There are certain properties, whether occupied or not, are completely exempt from business rates. This means that if your property is amongst these types, then you don't have to worry about paying any business rates.
It is, however, important to note that these exemptions only apply to properties in England. Exemptions in Wales and Scotland apply differently.
Sometime back business rates on empty properties did not apply to properties that had a rateable value of under £18,000. However, currently, exemptions from business rates apply to empty properties that have a rateable value of under £2,900. Exemption from business rates applies until they are reoccupied.
If your property doesn't fit any of the above-listed criteria, then after 3 months of being vacated (if it is non-industrial) or after 6 months (if it is industrial), then you will be forced to pay 100% of the business rates for the property. With the current economic conditions, finding tenants within the stipulated period of time is a major challenge.
However, even if the law seems strict on the landlords, there are numerous loopholes that the landowners are using to their advantage
in order to avoid paying business rates on empty properties. Putting up these measures significantly helps to ease the financial burden that they would have otherwise endured. If you are receiving empty property rate
s bills or are worried about a property that is about to become vacant, then here are some methods you too can use.

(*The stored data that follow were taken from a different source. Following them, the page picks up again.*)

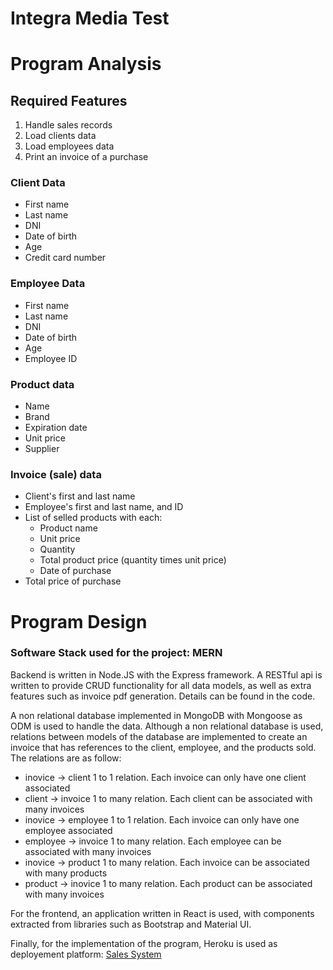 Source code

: # Integra Media Test

# Program Analysis

## Required Features

1. Handle sales records
2. Load clients data
3. Load employees data
4. Print an invoice of a purchase

### Client Data

* First name
* Last name
* DNI
* Date of birth
* Age
* Credit card number

### Employee Data

* First name
* Last name
* DNI
* Date of birth
* Age
* Employee ID

### Product data

* Name
* Brand
* Expiration date
* Unit price
* Supplier

### Invoice (sale) data

* Client's first and last name
* Employee's first and last name, and ID
* List of selled products with each:
    * Product name
    * Unit price
    * Quantity
    * Total product price (quantity times unit price)
    * Date of purchase
* Total price of purchase

# Program Design

### Software Stack used for the project: MERN

Backend is written in Node.JS with the Express framework. A RESTful api is written to provide CRUD functionality for all data models, as well as extra features such as invoice pdf generation. Details can be found in the code.

A non relational database implemented in MongoDB with Mongoose as ODM is used to handle the data. Although a non relational database is used, relations between models of the database are implemented to create an invoice that has references to the client, employee, and the products sold. The relations are as follow:

* inovice -> client 1 to 1 relation. Each invoice can only have one client associated
* client ->  invoice 1 to many relation. Each client can be associated with many invoices
* inovice -> employee 1 to 1 relation. Each invoice can only have one employee associated
* employee ->  invoice 1 to many relation. Each employee can be associated with many invoices
* inovice -> product 1 to many relation. Each invoice can be associated with many products
* product -> inovice 1 to many relation. Each product can be associated with many invoices

For the frontend, an application written in React is used, with components extracted from libraries such as Bootstrap and Material UI.

Finally, for the implementation of the program, Heroku is used as deployement platform: [Sales System](https://sales-system-jb.herokuapp.com/)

One of the most common techniques of avoiding to pay business rates on empty properties is finding tenants that are willing to occupy the property for at least 6 weeks. Once it is let or occupied, the tenant will be obliged to pay the business rates, however, after their lease is over and the property is left empty once again, your rates exemption period is renewed. The process can be repeated several times. In most cases, a reverse payable premium is usually considered which helps to reduce the liability of the tenant.
However, for this method to work, it must be proven that the property occupation is beneficial to the tenant and that there is some degree of permanence. Another main challenge of this method is finding temporary tenants, however, there are guardian services firms that are dedicated to providing guaranteed temporary property accommodation for a fee. If this is something you would like to know more about, you can contact us here at VPS to find out more about our property guardian and vacant property services.
In some cases, the landlord themselves might act as temporary tenants. In this method, the landlord occupies the land for at least 6 weeks. Upon vacation, the landlord can claim a renewed rates exemption period. This technique can also be utilized repeatedly. However, same as the short-term tenant, the landlord has to prove that the property occupation is beneficial to them.
Letting out your property to charity is another effective measure that you can implement. It is worth noting that registered charities are only obliged to pay 20% of the full business rates. Therefore, provided they use the property for charity purposes only, then you might make an arrangement to pay for them the 20% may be through contributions. This is definitely a good deal instead of you having to pay the full 100% on your own.
For a property to be business rates payable, then the occupation of the property must be beneficial to the occupier. In the worst-case scenarios, a property owner might choose to demolish the property in order for it to be less beneficial. However, this option should be chosen after a lot of considerations. A cost-benefit analysis should be properly done to avoid any regrets.
There are many techniques for avoiding paying business rates on empty properties. However, some are more effective than others. The ones listed above are some of the best ways. However, only time will tell if the government will find ways to counter these measures.